Le sens du sacrifice
Concernant le sacrifice proprement dit, les imams rappellent qu’il s’agit d’un acte surérogatoire, c’est-à-dire recommandé mais non obligatoire, à accomplir par tout musulman majeur disposant des moyens nécessaires. Imam Ngom déplore ainsi certaines dérives: « beaucoup de personnes s’endettent sous la pression sociale pour acheter un mouton, alors qu’elles en sont dispensées. Certains hommes polygames, par souci de paraître équitables ou par ostentation, se sentent même obligés d’en acheter un pour chaque épouse ». Il insiste : « Le sacrifice doit être accompli pour Allah seul, sans ostentation ni recherche de reconnaissance humaine ».
Les critères d’un sacrifice accepté
La Tabaski est communément appelée « Fête du mouton », car c’est le bélier qui est sacrifié par l’écrasante majorité des musulmans. Pourtant, comme le rappelle l’imam Moustapha Sarr, « Le bouc, le bœuf et le chameau sont également autorisés, à défaut d’un mouton ou d’une brebis ».
Toujours est-il que le mouton reste le choix privilégié. Toutefois, certains critères sont requis pour que le sacrifice soit valide sur le plan religieux. « L’animal doit avoir au moins six mois. Il ne doit être ni borgne, ni trop maigre, ni malade, ni boiteux », précise l’imam. Il ajoute que tout animal présentant des défauts physiques notables est proscrit. « Un mouton qui dégage une mauvaise haleine ou dont un membre est amputé de plus du tiers ne peut pas être sacrifié », précise-t-il. Un autre point important : il est déconseillé d’égorger le bélier avant l’imam le jour de la Tabaski.
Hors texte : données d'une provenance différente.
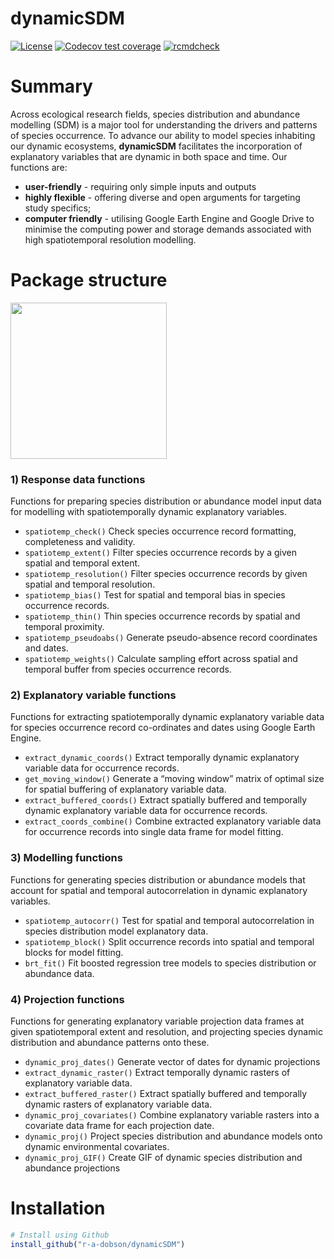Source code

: 
<!-- README.md is generated from README.Rmd. Please edit that file -->

# dynamicSDM

<!-- badges: start -->

[![License](https://img.shields.io/badge/license-GPL%20%28%3E=%203%29-lightgrey.svg?style=flat)](http://www.gnu.org/licenses/gpl-3.0.html)
[![Codecov test
coverage](https://codecov.io/gh/r-a-dobson/dynamicSDM/branch/main/graph/badge.svg)](https://app.codecov.io/gh/r-a-dobson/dynamicSDM?branch=main)
[![rcmdcheck](https://github.com/r-a-dobson/dynamicSDM/actions/workflows/rcmdcheck.yml/badge.svg)](https://github.com/r-a-dobson/dynamicSDM/actions/workflows/rcmdcheck.yml)
<!-- badges: end -->

# Summary

Across ecological research fields, species distribution and abundance
modelling (SDM) is a major tool for understanding the drivers and
patterns of species occurrence. To advance our ability to model species
inhabiting our dynamic ecosystems, **dynamicSDM** facilitates the
incorporation of explanatory variables that are dynamic in both space
and time. Our functions are:

  - **user-friendly** - requiring only simple inputs and outputs
  - **highly flexible** - offering diverse and open arguments for
    targeting study specifics;
  - **computer friendly** - utilising Google Earth Engine and Google
    Drive to minimise the computing power and storage demands associated
    with high spatiotemporal resolution
modelling.

# Package structure

<a href='https://r-a-dobson.github.io/dynamicSDM'><img src="https://raw.githubusercontent.com/r-a-dobson/dynamicSDM/main/man/figures/Figure1.png" align="centre" height="250"/></a>

### 1\) Response data functions

Functions for preparing species distribution or abundance model input
data for modelling with spatiotemporally dynamic explanatory variables.

  - `spatiotemp_check()` Check species occurrence record formatting,
    completeness and validity.
  - `spatiotemp_extent()` Filter species occurrence records by a given
    spatial and temporal extent.
  - `spatiotemp_resolution()` Filter species occurrence records by given
    spatial and temporal resolution.
  - `spatiotemp_bias()` Test for spatial and temporal bias in species
    occurrence records.
  - `spatiotemp_thin()` Thin species occurrence records by spatial and
    temporal proximity.
  - `spatiotemp_pseudoabs()` Generate pseudo-absence record coordinates
    and dates.
  - `spatiotemp_weights()` Calculate sampling effort across spatial and
    temporal buffer from species occurrence records.

### 2\) Explanatory variable functions

Functions for extracting spatiotemporally dynamic explanatory variable
data for species occurrence record co-ordinates and dates using Google
Earth Engine.

  - `extract_dynamic_coords()` Extract temporally dynamic explanatory
    variable data for occurrence records.
  - `get_moving_window()` Generate a “moving window” matrix of optimal
    size for spatial buffering of explanatory variable data.
  - `extract_buffered_coords()` Extract spatially buffered and
    temporally dynamic explanatory variable data for occurrence records.
  - `extract_coords_combine()` Combine extracted explanatory variable
    data for occurrence records into single data frame for model
    fitting.

### 3\) Modelling functions

Functions for generating species distribution or abundance models that
account for spatial and temporal autocorrelation in dynamic explanatory
variables.

  - `spatiotemp_autocorr()` Test for spatial and temporal
    autocorrelation in species distribution model explanatory data.
  - `spatiotemp_block()` Split occurrence records into spatial and
    temporal blocks for model fitting.
  - `brt_fit()` Fit boosted regression tree models to species
    distribution or abundance data.

### 4\) Projection functions

Functions for generating explanatory variable projection data frames at
given spatiotemporal extent and resolution, and projecting species
dynamic distribution and abundance patterns onto these.

  - `dynamic_proj_dates()` Generate vector of dates for dynamic
    projections
  - `extract_dynamic_raster()` Extract temporally dynamic rasters of
    explanatory variable data.
  - `extract_buffered_raster()` Extract spatially buffered and
    temporally dynamic rasters of explanatory variable data.
  - `dynamic_proj_covariates()` Combine explanatory variable rasters
    into a covariate data frame for each projection date.
  - `dynamic_proj()` Project species distribution and abundance models
    onto dynamic environmental covariates.
  - `dynamic_proj_GIF()` Create GIF of dynamic species distribution and
    abundance projections

# Installation

``` r
# Install using Github 
install_github("r-a-dobson/dynamicSDM")
```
« Le musulman peut accomplir le sacrifice dans les trois jours suivant Arafat, surtout s’il ne dispose pas des moyens de le faire le lendemain », indique-t-il. Quant à l’acte sacrificiel lui-même, il doit être accompli dans le respect de l’animal. « Dieu nous demande d’immoler le mouton avec pitié et douceur. Il faut éviter toute mutilation inutile », souligne l’Imam. De plus, la vente de la viande du mouton de Tabaski est strictement interdite. En revanche, il est fortement recommandé d’en offrir une partie en aumône aux plus démunis. Cette générosité peut également s’étendre au voisinage, indépendamment de la confession. « Pour préserver de bons rapports de voisinage, il est conseillé de partager le repas avec les voisins non musulmans », conclut l’imam.